Despite all the medical advantages possible with new imaging devices, high tech is getting into trouble: It's starting to cost so much that many hospitals can't afford it.
When both Alexandria Hospital and Arlington Hospital recently decided to install the newest imaging device -- a magnetic resonance imager, which uses strong magnetic fields to see inside the body -- neither could afford the $2 million machine and the $1.5 million building needed to house it.
So the two hospitals formed a partnership that will include physician investors to buy the MRI and install it near Bailey's Crossroads, not at one of the hospitals. They hope to open the center next spring.
"The doctors would love to have their own machine," says Dennis Light, director of business and economic development for the Arlington Hospital Foundation, "but the economics of MRI require . . . the participation of a number of providers [hospitals and physicians] to support that unit."
Although Arlington and Alexandria hospitals are unique because of their cooperative approach, they are not alone in finding creative ways to buy expensive new technology.
"Free-standing imaging clinics are becoming more common than ever before," says Bob Moliter, head of goverment affairs for General Electric's Medical Products Group in the District. "It is partly driven by economics and partly driven by the technology which allows services to be delivered outside the hospital." Several free-standing facilities have opened or are under development in surburban Maryland.
"About 40 percent of the MRI units are outside of hospitals, at this time," says Jane Sisk, a senior associate in the congressional Office of Technology Assessment's health program.
"The push for developing free-standing imaging centers arises from the payment systems and the health planning rules," says Sisk. These changes, say industry experts, have led hospitals to hold onto older equipment longer and to purchase newer technology more slowly.
It is not clear, however, that even free-standing, cooperatively supported centers will be able to finance the next, and still most experimental, imaging system, positron emission tomography or PET.
Each PET scanner itself can cost $2.5 million, about the price of the most sophisticated magnetic resonance scanner. But unlike MRI, a PET cannot operate by itself. The proton-emitting particles injected into the patient's body to produce the images have such a short half-life, from a few minutes to an hour or so, that a cyclotron to make those particles must be right next door.
In the last two years, the National Institutes of Health spent $3.5 million to install two cyclotrons in a three-story, underground facility next to the Clinical Center.

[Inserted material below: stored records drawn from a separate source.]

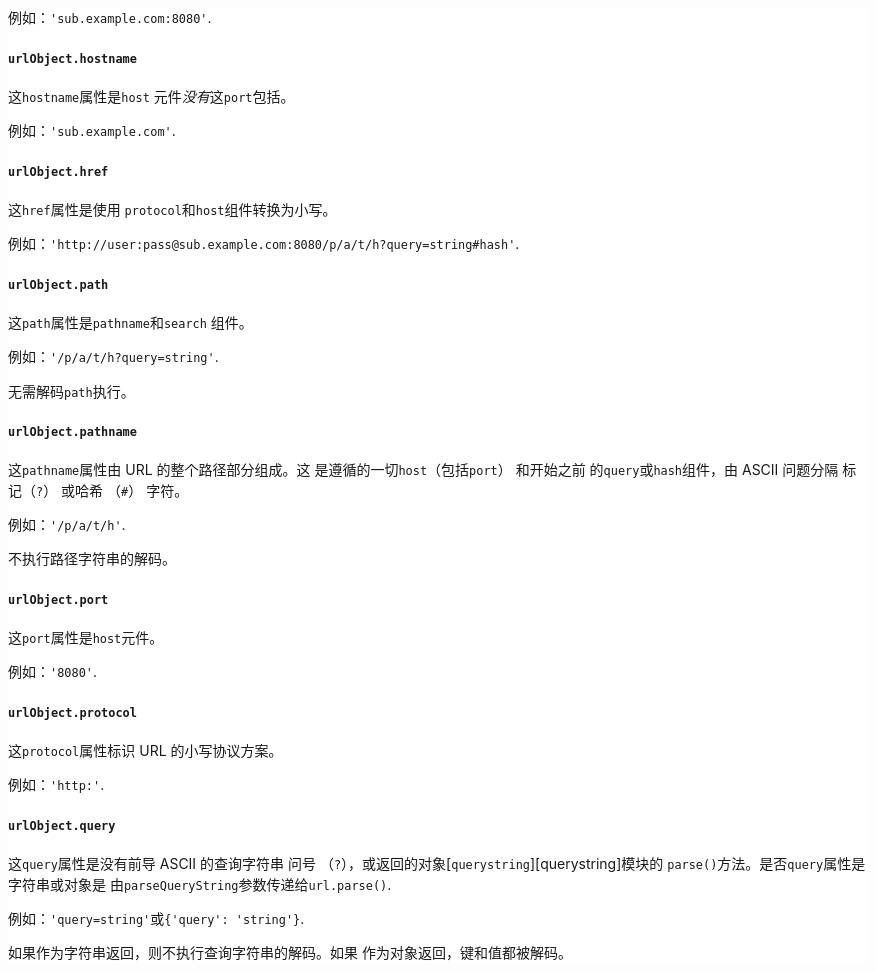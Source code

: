 例如：`'sub.example.com:8080'`.

#### `urlObject.hostname`

这`hostname`属性是`host`
元件*没有*这`port`包括。

例如：`'sub.example.com'`.

#### `urlObject.href`

这`href`属性是使用
`protocol`和`host`组件转换为小写。

例如：`'http://user:pass@sub.example.com:8080/p/a/t/h?query=string#hash'`.

#### `urlObject.path`

这`path`属性是`pathname`和`search`
组件。

例如：`'/p/a/t/h?query=string'`.

无需解码`path`执行。

#### `urlObject.pathname`

这`pathname`属性由 URL 的整个路径部分组成。这
是遵循的一切`host`（包括`port`） 和开始之前
的`query`或`hash`组件，由 ASCII 问题分隔
标记（`?`） 或哈希 （`#`） 字符。

例如：`'/p/a/t/h'`.

不执行路径字符串的解码。

#### `urlObject.port`

这`port`属性是`host`元件。

例如：`'8080'`.

#### `urlObject.protocol`

这`protocol`属性标识 URL 的小写协议方案。

例如：`'http:'`.

#### `urlObject.query`

这`query`属性是没有前导 ASCII 的查询字符串
问号 （`?`），或返回的对象[`querystring`][querystring]模块的
`parse()`方法。是否`query`属性是字符串或对象是
由`parseQueryString`参数传递给`url.parse()`.

例如：`'query=string'`或`{'query': 'string'}`.

如果作为字符串返回，则不执行查询字符串的解码。如果
作为对象返回，键和值都被解码。


[ICU]: intl.md#options-for-building-nodejs
[Punycode]: https://tools.ietf.org/html/rfc5891#section-4.4
[WHATWG URL]: #the-whatwg-url-api
[WHATWG URL Standard]: https://url.spec.whatwg.org/
[`Error`]: errors.md#class-error
[`JSON.stringify()`]: https://developer.mozilla.org/en-US/docs/Web/JavaScript/Reference/Global_Objects/JSON/stringify
[`Map`]: https://developer.mozilla.org/en-US/docs/Web/JavaScript/Reference/Global_Objects/Map
[`TypeError`]: errors.md#class-typeerror
[`URLSearchParams`]: #class-urlsearchparams
[`array.toString()`]: https://developer.mozilla.org/en-US/docs/Web/JavaScript/Reference/Global_Objects/Array/toString
[`http.request()`]: http.md#httprequestoptions-callback
[`https.request()`]: https.md#httpsrequestoptions-callback
[`new URL()`]: #new-urlinput-base
[`querystring`]: querystring.md
[`url.domainToASCII()`]: #urldomaintoasciidomain
[`url.domainToUnicode()`]: #urldomaintounicodedomain
[`url.format()`]: #urlformaturlobject
[`url.href`]: #urlhref
[`url.parse()`]: #urlparseurlstring-parsequerystring-slashesdenotehost
[`url.search`]: #urlsearch
[`url.toJSON()`]: #urltojson
[`url.toString()`]: #urltostring
[`urlSearchParams.entries()`]: #urlsearchparamsentries
[`urlSearchParams@@iterator()`]: #urlsearchparamssymboliterator
[converted to a string]: https://tc39.es/ecma262/#sec-tostring
[examples of parsed URLs]: https://url.spec.whatwg.org/#example-url-parsing
[host name spoofing]: https://hackerone.com/reports/678487
[legacy `urlObject`]: #legacy-urlobject
[percent-encoded]: #percent-encoding-in-urls
[stable sorting algorithm]: https://en.wikipedia.org/wiki/Sorting_algorithm#Stability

To completely outfit the new PET department, NIH has spent some $15 million in two years, says Paul Strudler, a nuclear chemist and one of the scientists overseeing the project.
Some observers of the field predict that PET's expense will severely limit its spread, though others disagree.
"I personally believe . . . that major hospitals and university hospitals will have PET," says Dr. Steven M. Larson, chief of nuclear medicine at NIH's Clinical Center.
But the original cost of the new technology is just part of the financial picture. It also costs money to run it, and one way or another, the costs of these tests, which range from $360 to $1,400 per scan for magnetic resonance, come out of everyone's pocket. PET may even be more expensive.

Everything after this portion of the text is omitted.